### What is being asked
Pull every line with "valthebald" from the data below and copy it.

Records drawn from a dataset
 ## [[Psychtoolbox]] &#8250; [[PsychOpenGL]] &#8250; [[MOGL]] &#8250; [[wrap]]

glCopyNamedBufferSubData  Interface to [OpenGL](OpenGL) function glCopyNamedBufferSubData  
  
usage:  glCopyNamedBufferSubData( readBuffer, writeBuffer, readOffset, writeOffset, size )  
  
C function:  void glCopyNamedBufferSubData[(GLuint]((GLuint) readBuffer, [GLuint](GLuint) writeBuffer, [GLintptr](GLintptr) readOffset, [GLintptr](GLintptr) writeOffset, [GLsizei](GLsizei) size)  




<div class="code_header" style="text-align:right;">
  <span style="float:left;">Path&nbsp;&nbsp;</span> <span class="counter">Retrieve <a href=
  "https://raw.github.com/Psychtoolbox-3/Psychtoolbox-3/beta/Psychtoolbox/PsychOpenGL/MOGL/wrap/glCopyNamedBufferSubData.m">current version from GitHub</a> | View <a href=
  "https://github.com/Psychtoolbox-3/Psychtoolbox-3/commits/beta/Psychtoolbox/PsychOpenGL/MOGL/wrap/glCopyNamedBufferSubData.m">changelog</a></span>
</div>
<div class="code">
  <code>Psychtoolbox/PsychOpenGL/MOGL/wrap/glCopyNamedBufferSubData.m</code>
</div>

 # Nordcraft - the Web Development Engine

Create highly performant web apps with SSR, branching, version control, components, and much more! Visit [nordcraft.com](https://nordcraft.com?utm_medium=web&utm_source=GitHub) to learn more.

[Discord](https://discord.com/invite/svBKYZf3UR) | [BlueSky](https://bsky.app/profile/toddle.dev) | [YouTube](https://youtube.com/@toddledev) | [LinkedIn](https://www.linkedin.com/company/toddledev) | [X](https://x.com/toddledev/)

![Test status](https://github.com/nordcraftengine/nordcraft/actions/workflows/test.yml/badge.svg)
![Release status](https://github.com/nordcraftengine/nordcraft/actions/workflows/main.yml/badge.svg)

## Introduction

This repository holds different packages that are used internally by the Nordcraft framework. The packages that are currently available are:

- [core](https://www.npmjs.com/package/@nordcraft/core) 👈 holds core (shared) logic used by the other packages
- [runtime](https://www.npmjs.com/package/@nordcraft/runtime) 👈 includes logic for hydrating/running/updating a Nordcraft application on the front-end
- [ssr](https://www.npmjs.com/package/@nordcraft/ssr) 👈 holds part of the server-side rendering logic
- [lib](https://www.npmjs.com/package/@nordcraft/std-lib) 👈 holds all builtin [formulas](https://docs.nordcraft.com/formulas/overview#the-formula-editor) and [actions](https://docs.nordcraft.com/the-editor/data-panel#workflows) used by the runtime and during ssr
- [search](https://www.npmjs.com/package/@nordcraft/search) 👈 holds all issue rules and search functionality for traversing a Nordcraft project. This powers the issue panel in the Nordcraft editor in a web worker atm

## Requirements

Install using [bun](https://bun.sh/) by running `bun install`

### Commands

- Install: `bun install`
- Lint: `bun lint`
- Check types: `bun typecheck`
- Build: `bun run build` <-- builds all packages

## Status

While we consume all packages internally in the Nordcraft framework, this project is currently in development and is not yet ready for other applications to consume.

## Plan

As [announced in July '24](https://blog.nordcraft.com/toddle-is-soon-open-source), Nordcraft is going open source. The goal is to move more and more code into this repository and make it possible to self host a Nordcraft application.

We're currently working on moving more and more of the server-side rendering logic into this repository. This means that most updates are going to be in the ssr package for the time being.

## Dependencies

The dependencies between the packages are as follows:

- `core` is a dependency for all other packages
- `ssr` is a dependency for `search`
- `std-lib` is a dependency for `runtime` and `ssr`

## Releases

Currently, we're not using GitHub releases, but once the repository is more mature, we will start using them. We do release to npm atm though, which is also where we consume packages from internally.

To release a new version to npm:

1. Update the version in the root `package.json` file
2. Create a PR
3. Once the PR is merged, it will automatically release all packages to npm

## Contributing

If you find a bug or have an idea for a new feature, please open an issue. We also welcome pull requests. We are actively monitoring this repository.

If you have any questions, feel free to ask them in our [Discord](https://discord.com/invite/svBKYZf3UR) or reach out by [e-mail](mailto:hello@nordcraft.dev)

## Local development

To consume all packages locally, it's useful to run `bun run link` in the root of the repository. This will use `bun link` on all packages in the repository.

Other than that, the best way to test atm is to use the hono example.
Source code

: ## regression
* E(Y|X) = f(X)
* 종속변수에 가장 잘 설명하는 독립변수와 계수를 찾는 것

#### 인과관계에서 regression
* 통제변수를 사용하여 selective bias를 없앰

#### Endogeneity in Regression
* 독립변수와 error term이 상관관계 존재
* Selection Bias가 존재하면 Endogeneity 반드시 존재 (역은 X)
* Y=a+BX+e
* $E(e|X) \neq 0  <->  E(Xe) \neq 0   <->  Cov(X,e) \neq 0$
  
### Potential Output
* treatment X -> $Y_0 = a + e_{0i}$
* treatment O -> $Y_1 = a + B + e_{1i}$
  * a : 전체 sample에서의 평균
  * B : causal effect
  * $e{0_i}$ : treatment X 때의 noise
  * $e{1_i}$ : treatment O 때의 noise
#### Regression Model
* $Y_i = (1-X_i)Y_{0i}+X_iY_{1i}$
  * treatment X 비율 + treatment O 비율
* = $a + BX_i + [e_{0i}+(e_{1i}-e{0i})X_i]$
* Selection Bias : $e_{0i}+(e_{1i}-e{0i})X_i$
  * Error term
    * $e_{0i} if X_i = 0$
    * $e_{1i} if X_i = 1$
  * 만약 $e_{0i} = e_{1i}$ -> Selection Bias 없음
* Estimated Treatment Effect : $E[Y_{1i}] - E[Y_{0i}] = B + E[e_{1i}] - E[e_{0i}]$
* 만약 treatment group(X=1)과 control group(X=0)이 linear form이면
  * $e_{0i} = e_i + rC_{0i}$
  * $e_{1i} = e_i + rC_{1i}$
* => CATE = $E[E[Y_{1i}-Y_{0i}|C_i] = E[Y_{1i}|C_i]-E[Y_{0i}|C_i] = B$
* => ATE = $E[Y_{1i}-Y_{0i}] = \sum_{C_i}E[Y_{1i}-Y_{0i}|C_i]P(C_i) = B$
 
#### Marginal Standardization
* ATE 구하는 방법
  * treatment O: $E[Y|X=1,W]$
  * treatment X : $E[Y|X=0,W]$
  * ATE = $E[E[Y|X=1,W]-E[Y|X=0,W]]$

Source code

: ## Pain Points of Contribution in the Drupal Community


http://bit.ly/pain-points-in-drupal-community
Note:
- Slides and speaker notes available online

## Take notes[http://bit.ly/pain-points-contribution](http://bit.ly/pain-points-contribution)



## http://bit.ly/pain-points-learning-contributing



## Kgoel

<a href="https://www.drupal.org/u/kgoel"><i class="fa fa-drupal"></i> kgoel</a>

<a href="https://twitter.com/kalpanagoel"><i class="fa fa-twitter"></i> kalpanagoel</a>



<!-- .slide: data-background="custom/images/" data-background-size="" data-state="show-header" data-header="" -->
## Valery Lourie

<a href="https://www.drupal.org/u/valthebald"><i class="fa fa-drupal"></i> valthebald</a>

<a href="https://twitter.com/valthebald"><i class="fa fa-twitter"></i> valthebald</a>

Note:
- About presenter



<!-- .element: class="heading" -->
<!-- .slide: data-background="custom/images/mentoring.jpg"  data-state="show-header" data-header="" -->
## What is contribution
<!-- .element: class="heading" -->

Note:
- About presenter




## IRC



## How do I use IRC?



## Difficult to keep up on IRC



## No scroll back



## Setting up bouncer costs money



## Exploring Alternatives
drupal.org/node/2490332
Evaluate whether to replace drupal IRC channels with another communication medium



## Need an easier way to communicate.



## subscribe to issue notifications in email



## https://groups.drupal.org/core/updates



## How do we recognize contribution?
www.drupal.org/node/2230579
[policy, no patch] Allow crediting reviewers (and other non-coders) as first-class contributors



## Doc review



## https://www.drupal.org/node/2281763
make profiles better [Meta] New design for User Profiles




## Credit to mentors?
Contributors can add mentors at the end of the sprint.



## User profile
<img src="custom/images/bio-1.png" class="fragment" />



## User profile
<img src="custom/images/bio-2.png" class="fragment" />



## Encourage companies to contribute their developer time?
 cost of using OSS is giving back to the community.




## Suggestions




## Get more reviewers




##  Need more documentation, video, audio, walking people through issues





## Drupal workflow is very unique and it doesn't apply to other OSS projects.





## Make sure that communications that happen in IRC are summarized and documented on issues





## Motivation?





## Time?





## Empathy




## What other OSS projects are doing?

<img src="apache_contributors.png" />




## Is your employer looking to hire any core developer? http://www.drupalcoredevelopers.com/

### Exercise output
<a href="https://www.drupal.org/u/valthebald"><i class="fa fa-drupal"></i> valthebald</a>
<a href="https://twitter.com/valthebald"><i class="fa fa-twitter"></i> valthebald</a>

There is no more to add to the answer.